EXERCISE AIM: Write out all the data below exactly.

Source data
------
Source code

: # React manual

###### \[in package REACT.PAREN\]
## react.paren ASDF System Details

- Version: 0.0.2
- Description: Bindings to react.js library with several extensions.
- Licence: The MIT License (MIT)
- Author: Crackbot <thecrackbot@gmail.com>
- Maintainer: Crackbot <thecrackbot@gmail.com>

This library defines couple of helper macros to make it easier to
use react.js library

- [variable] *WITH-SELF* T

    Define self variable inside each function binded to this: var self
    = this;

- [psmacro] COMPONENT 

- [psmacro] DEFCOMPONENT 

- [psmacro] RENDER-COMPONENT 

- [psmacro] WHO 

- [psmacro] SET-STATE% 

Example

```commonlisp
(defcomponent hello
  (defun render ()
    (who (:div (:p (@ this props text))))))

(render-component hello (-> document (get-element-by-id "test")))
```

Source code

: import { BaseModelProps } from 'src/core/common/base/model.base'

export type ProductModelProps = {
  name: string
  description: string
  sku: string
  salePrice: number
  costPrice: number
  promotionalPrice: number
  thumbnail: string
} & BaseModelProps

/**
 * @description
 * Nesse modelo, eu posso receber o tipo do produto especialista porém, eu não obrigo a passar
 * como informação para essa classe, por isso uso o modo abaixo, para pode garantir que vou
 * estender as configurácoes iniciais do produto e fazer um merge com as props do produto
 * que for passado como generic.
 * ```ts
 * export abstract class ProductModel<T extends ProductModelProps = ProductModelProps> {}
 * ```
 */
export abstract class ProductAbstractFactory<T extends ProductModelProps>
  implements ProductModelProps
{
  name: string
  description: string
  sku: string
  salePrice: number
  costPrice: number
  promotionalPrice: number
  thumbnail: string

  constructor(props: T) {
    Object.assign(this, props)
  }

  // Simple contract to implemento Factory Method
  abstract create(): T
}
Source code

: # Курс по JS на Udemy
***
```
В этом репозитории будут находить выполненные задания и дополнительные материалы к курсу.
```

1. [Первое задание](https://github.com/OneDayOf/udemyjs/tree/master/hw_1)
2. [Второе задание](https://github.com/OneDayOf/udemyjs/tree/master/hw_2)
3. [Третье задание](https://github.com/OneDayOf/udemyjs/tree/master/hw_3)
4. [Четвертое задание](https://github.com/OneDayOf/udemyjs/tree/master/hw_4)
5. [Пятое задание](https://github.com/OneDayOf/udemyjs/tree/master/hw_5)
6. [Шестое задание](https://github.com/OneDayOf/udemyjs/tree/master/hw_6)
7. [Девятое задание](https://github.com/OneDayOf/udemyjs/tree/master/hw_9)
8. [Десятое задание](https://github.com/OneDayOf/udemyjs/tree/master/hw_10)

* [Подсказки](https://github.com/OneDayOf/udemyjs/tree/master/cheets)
------
ANSWER BOX:
Source code

: # React manual

###### \[in package REACT.PAREN\]
## react.paren ASDF System Details

- Version: 0.0.2
- Description: Bindings to react.js library with several extensions.
- Licence: The MIT License (MIT)
- Author: Crackbot <thecrackbot@gmail.com>
- Maintainer: Crackbot <thecrackbot@gmail.com>

This library defines couple of helper macros to make it easier to
use react.js library

- [variable] *WITH-SELF* T

    Define self variable inside each function binded to this: var self
    = this;

- [psmacro] COMPONENT 

- [psmacro] DEFCOMPONENT 

- [psmacro] RENDER-COMPONENT 

- [psmacro] WHO 

- [psmacro] SET-STATE% 

Example

```commonlisp
(defcomponent hello
  (defun render ()
    (who (:div (:p (@ this props text))))))

(render-component hello (-> document (get-element-by-id "test")))
```

Source code

: import { BaseModelProps } from 'src/core/common/base/model.base'

export type ProductModelProps = {
  name: string
  description: string
  sku: string
  salePrice: number
  costPrice: number
  promotionalPrice: number
  thumbnail: string
} & BaseModelProps

/**
 * @description
 * Nesse modelo, eu posso receber o tipo do produto especialista porém, eu não obrigo a passar
 * como informação para essa classe, por isso uso o modo abaixo, para pode garantir que vou
 * estender as configurácoes iniciais do produto e fazer um merge com as props do produto
 * que for passado como generic.
 * ```ts
 * export abstract class ProductModel<T extends ProductModelProps = ProductModelProps> {}
 * ```
 */
export abstract class ProductAbstractFactory<T extends ProductModelProps>
  implements ProductModelProps
{
  name: string
  description: string
  sku: string
  salePrice: number
  costPrice: number
  promotionalPrice: number
  thumbnail: string

  constructor(props: T) {
    Object.assign(this, props)
  }

  // Simple contract to implemento Factory Method
  abstract create(): T
}
Source code

: # Курс по JS на Udemy
***
```
В этом репозитории будут находить выполненные задания и дополнительные материалы к курсу.
```

1. [Первое задание](https://github.com/OneDayOf/udemyjs/tree/master/hw_1)
2. [Второе задание](https://github.com/OneDayOf/udemyjs/tree/master/hw_2)
3. [Третье задание](https://github.com/OneDayOf/udemyjs/tree/master/hw_3)
4. [Четвертое задание](https://github.com/OneDayOf/udemyjs/tree/master/hw_4)
5. [Пятое задание](https://github.com/OneDayOf/udemyjs/tree/master/hw_5)
6. [Шестое задание](https://github.com/OneDayOf/udemyjs/tree/master/hw_6)
7. [Девятое задание](https://github.com/OneDayOf/udemyjs/tree/master/hw_9)
8. [Десятое задание](https://github.com/OneDayOf/udemyjs/tree/master/hw_10)

* [Подсказки](https://github.com/OneDayOf/udemyjs/tree/master/cheets)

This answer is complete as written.